Stored records:
---+---
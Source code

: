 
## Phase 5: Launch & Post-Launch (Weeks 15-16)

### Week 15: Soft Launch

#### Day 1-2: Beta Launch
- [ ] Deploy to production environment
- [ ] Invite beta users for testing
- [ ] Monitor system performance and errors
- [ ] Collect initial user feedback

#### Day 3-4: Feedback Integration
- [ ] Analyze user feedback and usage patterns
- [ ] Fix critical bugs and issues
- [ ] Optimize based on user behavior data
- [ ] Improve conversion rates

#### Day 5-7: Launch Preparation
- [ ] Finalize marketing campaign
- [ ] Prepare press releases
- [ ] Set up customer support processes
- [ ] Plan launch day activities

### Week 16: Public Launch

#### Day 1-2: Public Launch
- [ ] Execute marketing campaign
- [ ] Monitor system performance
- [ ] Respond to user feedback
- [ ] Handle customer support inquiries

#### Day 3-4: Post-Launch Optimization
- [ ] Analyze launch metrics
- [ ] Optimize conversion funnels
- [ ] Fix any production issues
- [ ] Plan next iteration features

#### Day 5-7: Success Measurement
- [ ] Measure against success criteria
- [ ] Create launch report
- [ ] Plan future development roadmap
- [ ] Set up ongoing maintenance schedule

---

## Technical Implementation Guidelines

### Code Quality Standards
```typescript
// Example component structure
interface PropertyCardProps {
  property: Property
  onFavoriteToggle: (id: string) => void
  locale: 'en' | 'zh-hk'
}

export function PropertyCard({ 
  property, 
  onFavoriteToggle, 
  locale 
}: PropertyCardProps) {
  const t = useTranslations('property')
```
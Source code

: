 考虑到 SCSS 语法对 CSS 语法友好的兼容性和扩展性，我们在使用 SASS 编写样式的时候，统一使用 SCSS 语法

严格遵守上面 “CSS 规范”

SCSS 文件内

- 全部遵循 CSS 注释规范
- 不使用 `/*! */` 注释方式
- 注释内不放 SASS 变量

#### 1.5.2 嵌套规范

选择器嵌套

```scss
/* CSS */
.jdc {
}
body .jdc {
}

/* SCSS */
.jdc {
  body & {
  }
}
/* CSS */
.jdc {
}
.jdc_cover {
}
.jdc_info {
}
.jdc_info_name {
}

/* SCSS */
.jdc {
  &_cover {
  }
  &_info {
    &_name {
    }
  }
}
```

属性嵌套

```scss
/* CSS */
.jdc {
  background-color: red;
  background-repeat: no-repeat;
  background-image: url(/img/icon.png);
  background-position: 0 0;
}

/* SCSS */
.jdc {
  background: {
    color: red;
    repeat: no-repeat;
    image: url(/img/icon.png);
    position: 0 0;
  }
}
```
---+---
▶ _Task goal_
Look through the records for the word "PropertyCardProps". Every line that has it should be copied.

▶ _Output for this task_
interface PropertyCardProps {
}: PropertyCardProps) {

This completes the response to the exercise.